Romain Villet, pour l’amour du jazz et d’Oscar PetersonRomain Villet, pour l’amour du jazz et d’Oscar Peterson

Cinq ans après Look, son premier roman paru aux éditions Gallimard, Romain Villet publie My Heart Belongs to Oscar (Ed. Le Dilettante), un recueil de trois textes qui clament sa passion pour le jazz en général, et pour Oscar Peterson en particulier. Samedi 4 mai 2019, l’écrivain-pianiste était à la librairie du Labyrinthe d’Amiens en compagnie de la jeune chanteuse Manoah (candidate de l’émission The Voice en 2017) pour présenter son livre et en lire des extraits, en musique naturellement.

My Heart Belongs to Oscar (clin d’œil appuyé à My Heart Belongs to Daddy, standard écrit en 1938 par Cole Porter pour la comédie musicale Leave it to me, créée à Broadway en 1938) est la version étoffée du texte d’un spectacle hybride - entre concert et conférence badine - que Romain Villet joue sur scène avec Émilien Legendre (batterie) et Olivier Michel (contrebasse). Le trio se produit à Paris jusqu’au 26 mai 2019 au Théâtre de l’Ile Saint Louis.

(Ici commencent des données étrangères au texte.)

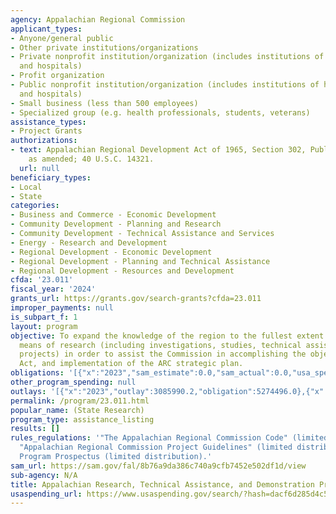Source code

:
 ```yaml
---
agency: Appalachian Regional Commission
applicant_types:
- Anyone/general public
- Other private institutions/organizations
- Private nonprofit institution/organization (includes institutions of higher education
  and hospitals)
- Profit organization
- Public nonprofit institution/organization (includes institutions of higher education
  and hospitals)
- Small business (less than 500 employees)
- Specialized group (e.g. health professionals, students, veterans)
assistance_types:
- Project Grants
authorizations:
- text: Appalachian Regional Development Act of 1965, Section 302, Public Law 89-4,
    as amended; 40 U.S.C. 14321.
  url: null
beneficiary_types:
- Local
- State
categories:
- Business and Commerce - Economic Development
- Community Development - Planning and Research
- Community Development - Technical Assistance and Services
- Energy - Research and Development
- Regional Development - Economic Development
- Regional Development - Planning and Technical Assistance
- Regional Development - Resources and Development
cfda: '23.011'
fiscal_year: '2024'
grants_url: https://grants.gov/search-grants?cfda=23.011
improper_payments: null
is_subpart_f: 1
layout: program
objective: To expand the knowledge of the region to the fullest extent possible by
  means of research (including investigations, studies, technical assistance and demonstration
  projects) in order to assist the Commission in accomplishing the objectives of the
  Act, and implementation of the ARC strategic plan.
obligations: '[{"x":"2023","sam_estimate":0.0,"sam_actual":0.0,"usa_spending_actual":5512289.0},{"x":"2024","sam_estimate":0.0,"sam_actual":0.0,"usa_spending_actual":4184609.0},{"x":"2025","sam_estimate":0.0,"sam_actual":0.0,"usa_spending_actual":6655535.0}]'
other_program_spending: null
outlays: '[{"x":"2023","outlay":3085990.2,"obligation":5274496.0},{"x":"2024","outlay":1143309.93,"obligation":4184609.0},{"x":"2025","outlay":0.0,"obligation":6655535.0}]'
permalink: /program/23.011.html
popular_name: (State Research)
program_type: assistance_listing
results: []
rules_regulations: '"The Appalachian Regional Commission Code" (limited distribution);
  "Appalachian Regional Commission Project Guidelines" (limited distribution); Research
  Program Prospectus (limited distribution).'
sam_url: https://sam.gov/fal/8b76a9da386c740a9cfb7452e502df1d/view
sub-agency: N/A
title: Appalachian Research, Technical Assistance, and Demonstration Projects
usaspending_url: https://www.usaspending.gov/search/?hash=dacf6d285d4c57e003c63d76822a1a13
---
```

Romain Villet, pour l’amour du jazz et d’Oscar PetersonRomain Villet, pour l’amour du jazz et d’Oscar Peterson

Dès les premières pages du livre, le ton est donné : "Ce n’est pas parce qu’un aveugle parle d’artistes noirs que ça doit l’exonérer du devoir d’être clair." Romain Villet, qui a perdu la vue à l’âge de quatre ans, n’a pas l’intention de se prendre au sérieux ni d’endormir son auditoire ou ses lecteurs. C’est bien le partage qui est au cœur de sa démarche. Son petit livre (77 pages) est le récit d’une très grande histoire d’amour pour le "géant noir d’origine canadienne" qui a bouleversé sa vie. "Comment grâce à lui j’ai découvert le jazz et comment le piano est devenu le lit où n’en finissent plus de s’écouler nos amours torrentielles".  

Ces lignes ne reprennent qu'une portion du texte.